The regulatory proposals come at a time when Bitcoin is experiencing wild price movements. The currency lost nearly 50% of its value in May when the token crashed to almost $30,000 after hitting an ATH of $63,500 in April.

Jerome Powell relayed his concerns about cryptocurrencies and the threat they posed to financial stability. He also expressed guarded support in the Federal Reserve exploring the launch of its own digital fiat, that might mark a significant step in the US creating a central bank digital currency. Powell also expressed worry about how crypto innovations were risky to both investors and the entire financial sector.

The remarks by Powell show that the Federal Reserve has been looking at ways they can deal with the popularity of cryptocurrencies and their affect on traditional financial models. Creating a comprehensive framework for the crypto industry would lay the ground for launching the CBDC.

Not Actual Assets

The Federal Reserve and the Treasury have been considering how to regulate crypto for some time but have been moving slowly. Now they appear to be worrying that the industry could get too big for them to regulate properly unless they start to get serious.

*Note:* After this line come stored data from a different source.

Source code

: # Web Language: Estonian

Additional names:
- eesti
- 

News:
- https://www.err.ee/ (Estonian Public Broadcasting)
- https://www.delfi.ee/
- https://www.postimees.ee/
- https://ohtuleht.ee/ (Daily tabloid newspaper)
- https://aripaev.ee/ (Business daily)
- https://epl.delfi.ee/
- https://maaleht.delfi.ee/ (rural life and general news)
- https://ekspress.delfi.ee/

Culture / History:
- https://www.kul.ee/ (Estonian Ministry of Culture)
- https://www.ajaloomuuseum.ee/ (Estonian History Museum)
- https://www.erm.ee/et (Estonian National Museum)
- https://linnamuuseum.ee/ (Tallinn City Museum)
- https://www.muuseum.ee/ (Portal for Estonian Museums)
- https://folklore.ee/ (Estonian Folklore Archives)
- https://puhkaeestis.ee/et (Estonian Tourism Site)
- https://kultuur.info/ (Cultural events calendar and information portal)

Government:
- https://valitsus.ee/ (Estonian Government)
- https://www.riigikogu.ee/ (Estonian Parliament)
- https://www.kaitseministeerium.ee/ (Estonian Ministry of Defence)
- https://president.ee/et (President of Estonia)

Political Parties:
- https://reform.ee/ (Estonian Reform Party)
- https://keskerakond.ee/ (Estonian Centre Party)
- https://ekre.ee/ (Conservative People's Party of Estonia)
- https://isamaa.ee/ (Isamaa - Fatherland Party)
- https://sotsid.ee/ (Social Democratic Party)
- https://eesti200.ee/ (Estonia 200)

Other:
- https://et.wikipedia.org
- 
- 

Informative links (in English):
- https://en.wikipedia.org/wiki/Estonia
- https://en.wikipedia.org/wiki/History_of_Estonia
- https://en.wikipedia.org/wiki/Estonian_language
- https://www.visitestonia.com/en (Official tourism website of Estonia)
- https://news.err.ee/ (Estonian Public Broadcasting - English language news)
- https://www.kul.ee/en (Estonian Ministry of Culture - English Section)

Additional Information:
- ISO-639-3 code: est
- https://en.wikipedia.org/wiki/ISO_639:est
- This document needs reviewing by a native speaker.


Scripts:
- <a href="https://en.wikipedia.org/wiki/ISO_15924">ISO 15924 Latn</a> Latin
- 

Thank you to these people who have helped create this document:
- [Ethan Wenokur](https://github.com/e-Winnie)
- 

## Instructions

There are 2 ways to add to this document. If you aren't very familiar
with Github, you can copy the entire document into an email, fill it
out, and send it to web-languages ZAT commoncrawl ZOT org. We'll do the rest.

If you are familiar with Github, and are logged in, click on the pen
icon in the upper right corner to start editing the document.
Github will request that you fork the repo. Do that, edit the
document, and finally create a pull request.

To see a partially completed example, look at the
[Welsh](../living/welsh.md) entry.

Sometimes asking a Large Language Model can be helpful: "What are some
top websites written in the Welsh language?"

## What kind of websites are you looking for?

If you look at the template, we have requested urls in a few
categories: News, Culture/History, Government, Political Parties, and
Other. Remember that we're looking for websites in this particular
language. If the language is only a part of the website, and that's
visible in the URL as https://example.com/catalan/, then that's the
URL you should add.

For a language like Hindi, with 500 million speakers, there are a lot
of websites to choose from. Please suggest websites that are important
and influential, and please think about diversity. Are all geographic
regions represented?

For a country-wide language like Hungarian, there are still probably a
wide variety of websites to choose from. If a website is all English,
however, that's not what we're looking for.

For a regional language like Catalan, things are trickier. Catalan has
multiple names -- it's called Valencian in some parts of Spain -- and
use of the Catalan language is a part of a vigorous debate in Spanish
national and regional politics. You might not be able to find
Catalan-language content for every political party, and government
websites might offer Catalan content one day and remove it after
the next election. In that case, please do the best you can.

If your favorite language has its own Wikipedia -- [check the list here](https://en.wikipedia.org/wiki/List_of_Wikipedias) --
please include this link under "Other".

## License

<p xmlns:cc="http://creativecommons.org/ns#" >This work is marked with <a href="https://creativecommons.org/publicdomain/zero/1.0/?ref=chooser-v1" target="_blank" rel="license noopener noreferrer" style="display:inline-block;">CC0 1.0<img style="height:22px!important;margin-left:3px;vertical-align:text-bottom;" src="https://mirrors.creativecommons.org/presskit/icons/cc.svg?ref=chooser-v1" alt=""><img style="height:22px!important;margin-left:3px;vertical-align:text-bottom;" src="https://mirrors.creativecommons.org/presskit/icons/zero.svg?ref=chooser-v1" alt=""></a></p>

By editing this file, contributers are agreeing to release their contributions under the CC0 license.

The question of whether to regulate crypto is a different one to whether crypto has intrinsic value. However, even after the market cap of cryptocurrencies reached $2.6 trillion in May, the two agencies remain unconvinced that cryptocurrencies have a great value. The authorities still view the tokens as art, gold, and other assets solely used for speculation.

However, the Federal Reserve believes that a CBDC is a safer tool as a holder has a claim to the central bank, which is similar to paper currencies. Powell also stated that regulators would release a discussion paper within the summer talking about digital currencies as well as the benefits and risks that these tokens have. The relevant stakeholders would also seek public participation in the matter.

With the tough regulatory framework looming in the US crypto sector, it means that cryptocurrencies should be ready for substantial change, although there may be lengthy deliberations before the rules are definitively put in place. While the change may be difficult at first, it will ultimately be beneficial for the market in ending uncertainty and setting up clear rules of the road for all market and ecosystem participants.